▶ REQUIREMENT:
Report, from the records below, every line where the word "Sites" appears.

(PROVIDED RECORDS Opens)

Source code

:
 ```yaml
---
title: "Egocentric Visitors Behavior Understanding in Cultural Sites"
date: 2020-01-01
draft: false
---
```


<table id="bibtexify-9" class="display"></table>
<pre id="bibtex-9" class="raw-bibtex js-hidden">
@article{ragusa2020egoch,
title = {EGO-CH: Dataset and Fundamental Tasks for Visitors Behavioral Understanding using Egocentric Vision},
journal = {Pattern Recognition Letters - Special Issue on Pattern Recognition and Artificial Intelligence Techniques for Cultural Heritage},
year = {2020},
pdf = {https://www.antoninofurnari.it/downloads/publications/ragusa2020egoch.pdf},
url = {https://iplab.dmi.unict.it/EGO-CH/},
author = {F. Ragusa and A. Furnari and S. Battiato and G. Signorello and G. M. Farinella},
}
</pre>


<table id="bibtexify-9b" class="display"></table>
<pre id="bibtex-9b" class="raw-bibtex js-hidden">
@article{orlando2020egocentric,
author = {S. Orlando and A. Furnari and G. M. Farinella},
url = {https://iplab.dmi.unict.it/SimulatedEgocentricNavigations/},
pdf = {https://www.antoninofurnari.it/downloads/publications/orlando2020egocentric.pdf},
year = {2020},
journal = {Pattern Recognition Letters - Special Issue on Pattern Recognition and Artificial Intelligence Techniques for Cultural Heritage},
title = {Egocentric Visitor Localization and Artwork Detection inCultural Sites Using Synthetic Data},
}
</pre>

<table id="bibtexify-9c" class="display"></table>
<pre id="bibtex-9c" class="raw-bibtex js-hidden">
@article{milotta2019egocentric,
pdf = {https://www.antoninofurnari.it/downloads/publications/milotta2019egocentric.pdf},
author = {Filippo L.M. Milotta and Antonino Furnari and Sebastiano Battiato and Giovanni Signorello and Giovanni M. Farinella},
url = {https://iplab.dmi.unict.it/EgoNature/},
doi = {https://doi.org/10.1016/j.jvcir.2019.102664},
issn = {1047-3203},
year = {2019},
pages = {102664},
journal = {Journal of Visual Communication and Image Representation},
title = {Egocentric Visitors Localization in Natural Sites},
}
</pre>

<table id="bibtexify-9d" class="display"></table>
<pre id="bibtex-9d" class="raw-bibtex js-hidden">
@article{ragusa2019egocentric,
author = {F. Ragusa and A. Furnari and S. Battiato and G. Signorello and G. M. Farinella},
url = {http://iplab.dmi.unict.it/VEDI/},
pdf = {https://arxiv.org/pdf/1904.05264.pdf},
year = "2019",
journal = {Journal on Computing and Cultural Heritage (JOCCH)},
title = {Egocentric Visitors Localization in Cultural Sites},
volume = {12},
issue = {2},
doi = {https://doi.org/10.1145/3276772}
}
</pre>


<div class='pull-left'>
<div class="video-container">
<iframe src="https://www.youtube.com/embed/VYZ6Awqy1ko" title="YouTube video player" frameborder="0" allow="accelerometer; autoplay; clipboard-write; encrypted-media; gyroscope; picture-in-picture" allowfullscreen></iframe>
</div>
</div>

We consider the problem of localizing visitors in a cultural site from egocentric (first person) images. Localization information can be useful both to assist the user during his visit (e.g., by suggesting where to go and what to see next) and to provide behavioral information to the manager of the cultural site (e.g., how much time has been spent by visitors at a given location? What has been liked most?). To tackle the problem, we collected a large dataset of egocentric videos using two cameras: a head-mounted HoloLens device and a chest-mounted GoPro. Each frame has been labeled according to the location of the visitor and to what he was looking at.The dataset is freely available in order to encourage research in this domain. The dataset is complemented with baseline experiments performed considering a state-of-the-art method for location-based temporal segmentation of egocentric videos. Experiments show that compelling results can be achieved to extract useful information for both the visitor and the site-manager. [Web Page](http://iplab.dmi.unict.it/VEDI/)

(PROVIDED RECORDS Closes)

▶ SOLUTION:
title: "Egocentric Visitors Behavior Understanding in Cultural Sites"
title = {Egocentric Visitor Localization and Artwork Detection inCultural Sites Using Synthetic Data},
title = {Egocentric Visitors Localization in Natural Sites},
title = {Egocentric Visitors Localization in Cultural Sites},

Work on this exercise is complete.